Now, people can believe what they want about technology, misguided as their views might be. But in one group, it is unforgivable: the news media. It's tough to find any large news organizations that don't turn technology into the star villain of every story in which it is even tangentially related--and they aren't afraid to misrepresent the facts to do so. This highlights several broad cultural problems that plague modern journalism: lazy reporting, pandering to viewers instead of educating them, and an internal techno-panic attitude among journalists and publishers who are failing to adapt to a changing marketplace.
All that brings me around to one of my favorite websites, Cracked.com. I wrote about them not long ago, but boy have they been hitting the nail on the head a lot recently. They just took on some examples of the media exaggerating or flat-out inventing techno-panic stories, and their ruthless analysis is both spot-on and hilarious (and a tad profane). Some highlights:
On some trash-texting between rival football players that made the news rounds in Austin:
In real life, if some high school dudes yell, "I'm gonna tear you limb from fucking limb" across a football field, the ref probably wouldn't throw a flag. Hell, the ref probably wouldn't hear it over all the grown-ups in the stands yelling equally violent threats at the opposing players. That kind of thing is said verbally, from one high school male to another, while in striking distance, on a weekly basis. But take those exact same words and transmit them electronically via a new technology, and it's a goddamned crisis.

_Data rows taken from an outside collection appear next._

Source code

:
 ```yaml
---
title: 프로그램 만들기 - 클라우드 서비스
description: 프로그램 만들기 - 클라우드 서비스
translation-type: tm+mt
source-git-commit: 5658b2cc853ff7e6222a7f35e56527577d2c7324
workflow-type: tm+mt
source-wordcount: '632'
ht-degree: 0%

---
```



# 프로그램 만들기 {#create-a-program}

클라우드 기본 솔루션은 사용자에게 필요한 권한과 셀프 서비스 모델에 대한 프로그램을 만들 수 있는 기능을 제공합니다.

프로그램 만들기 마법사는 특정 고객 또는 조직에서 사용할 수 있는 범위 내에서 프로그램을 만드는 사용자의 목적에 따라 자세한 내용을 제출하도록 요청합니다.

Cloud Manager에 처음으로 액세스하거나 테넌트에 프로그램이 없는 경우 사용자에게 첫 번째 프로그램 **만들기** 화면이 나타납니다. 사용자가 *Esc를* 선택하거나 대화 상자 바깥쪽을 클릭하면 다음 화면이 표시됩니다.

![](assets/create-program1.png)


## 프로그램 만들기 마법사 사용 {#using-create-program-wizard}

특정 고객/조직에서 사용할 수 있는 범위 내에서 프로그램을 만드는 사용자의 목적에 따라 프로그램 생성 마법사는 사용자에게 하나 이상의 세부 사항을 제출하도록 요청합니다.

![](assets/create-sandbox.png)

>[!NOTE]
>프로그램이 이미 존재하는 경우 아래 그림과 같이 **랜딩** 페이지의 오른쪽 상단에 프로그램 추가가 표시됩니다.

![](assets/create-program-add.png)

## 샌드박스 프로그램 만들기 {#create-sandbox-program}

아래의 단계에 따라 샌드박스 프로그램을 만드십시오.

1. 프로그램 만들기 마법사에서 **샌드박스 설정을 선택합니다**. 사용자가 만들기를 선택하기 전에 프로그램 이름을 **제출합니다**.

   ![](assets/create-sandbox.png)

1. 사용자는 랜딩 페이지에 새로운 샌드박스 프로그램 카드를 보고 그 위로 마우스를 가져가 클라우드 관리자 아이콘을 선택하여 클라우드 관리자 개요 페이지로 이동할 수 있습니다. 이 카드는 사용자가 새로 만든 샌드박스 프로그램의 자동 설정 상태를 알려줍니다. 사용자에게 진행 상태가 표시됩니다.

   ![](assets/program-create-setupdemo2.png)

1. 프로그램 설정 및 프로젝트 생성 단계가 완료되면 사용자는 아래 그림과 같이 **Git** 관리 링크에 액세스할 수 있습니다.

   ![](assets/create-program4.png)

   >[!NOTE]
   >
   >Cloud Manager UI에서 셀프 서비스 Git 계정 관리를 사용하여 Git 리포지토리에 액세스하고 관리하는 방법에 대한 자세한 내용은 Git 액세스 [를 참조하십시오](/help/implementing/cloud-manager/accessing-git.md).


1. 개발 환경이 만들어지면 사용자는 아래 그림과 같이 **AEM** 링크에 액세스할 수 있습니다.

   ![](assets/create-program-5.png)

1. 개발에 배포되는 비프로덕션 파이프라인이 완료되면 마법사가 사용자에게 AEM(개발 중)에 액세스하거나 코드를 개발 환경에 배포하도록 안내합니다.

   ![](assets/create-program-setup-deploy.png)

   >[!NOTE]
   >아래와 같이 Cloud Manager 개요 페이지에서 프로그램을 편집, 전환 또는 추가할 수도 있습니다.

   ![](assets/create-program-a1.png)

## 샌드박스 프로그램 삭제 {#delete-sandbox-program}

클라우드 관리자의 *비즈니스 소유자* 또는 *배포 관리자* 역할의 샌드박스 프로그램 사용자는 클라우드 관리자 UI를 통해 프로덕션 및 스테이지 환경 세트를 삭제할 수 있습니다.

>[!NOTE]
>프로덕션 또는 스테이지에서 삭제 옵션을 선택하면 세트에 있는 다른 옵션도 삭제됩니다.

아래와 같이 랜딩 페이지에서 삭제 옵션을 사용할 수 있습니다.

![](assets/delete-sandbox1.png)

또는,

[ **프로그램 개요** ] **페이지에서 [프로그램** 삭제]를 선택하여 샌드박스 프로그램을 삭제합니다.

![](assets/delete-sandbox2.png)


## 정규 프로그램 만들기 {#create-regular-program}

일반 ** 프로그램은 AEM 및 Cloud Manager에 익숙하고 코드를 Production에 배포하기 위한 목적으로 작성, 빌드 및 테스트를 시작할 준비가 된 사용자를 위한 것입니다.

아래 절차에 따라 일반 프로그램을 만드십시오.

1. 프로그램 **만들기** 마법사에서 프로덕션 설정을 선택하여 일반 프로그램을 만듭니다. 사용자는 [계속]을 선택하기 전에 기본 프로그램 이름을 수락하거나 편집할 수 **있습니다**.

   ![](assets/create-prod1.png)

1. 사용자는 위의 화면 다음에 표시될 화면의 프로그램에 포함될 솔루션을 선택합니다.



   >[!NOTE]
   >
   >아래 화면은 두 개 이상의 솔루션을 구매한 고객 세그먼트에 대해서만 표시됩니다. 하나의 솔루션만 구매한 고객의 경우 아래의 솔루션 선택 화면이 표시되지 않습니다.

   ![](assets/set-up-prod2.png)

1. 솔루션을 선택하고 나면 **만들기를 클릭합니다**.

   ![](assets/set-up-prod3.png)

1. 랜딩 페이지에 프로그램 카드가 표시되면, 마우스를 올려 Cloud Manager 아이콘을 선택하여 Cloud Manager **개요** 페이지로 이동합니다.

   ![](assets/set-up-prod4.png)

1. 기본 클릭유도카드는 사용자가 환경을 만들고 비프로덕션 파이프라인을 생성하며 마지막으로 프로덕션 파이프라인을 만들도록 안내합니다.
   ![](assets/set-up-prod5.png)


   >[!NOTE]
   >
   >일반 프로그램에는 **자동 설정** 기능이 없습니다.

We could also write that one off as a slow news day, but two months later, they ran a fucking follow-up report. Why? Because "cyberbullying" is everywhere! "Hide your children, lest the demonic spirit of cyberbullying ingest their innocent, untarnished souls! What is it about these new devil devices that makes our teenage boys act... exactly the way they did before?"
On a Telegraph article titled War Games Fanatic Matthew Pyke Killed by Gamer from Germany:
If you Google his name, you'll find dozens upon dozens of news websites proclaiming that this was a gamer feud gone wrong. A violent game, to boot! He was a "war games" fanatic! Something must be done!
Oh, hey, look at this. It turned out that the killer was obsessed with Pyke's girlfriend. But because the three met on Pyke's gaming forum, every goddamn headline about the case was, "GAMING GAMER KILLS GAMER FROM GAMING GAMELAND GAME GAME!"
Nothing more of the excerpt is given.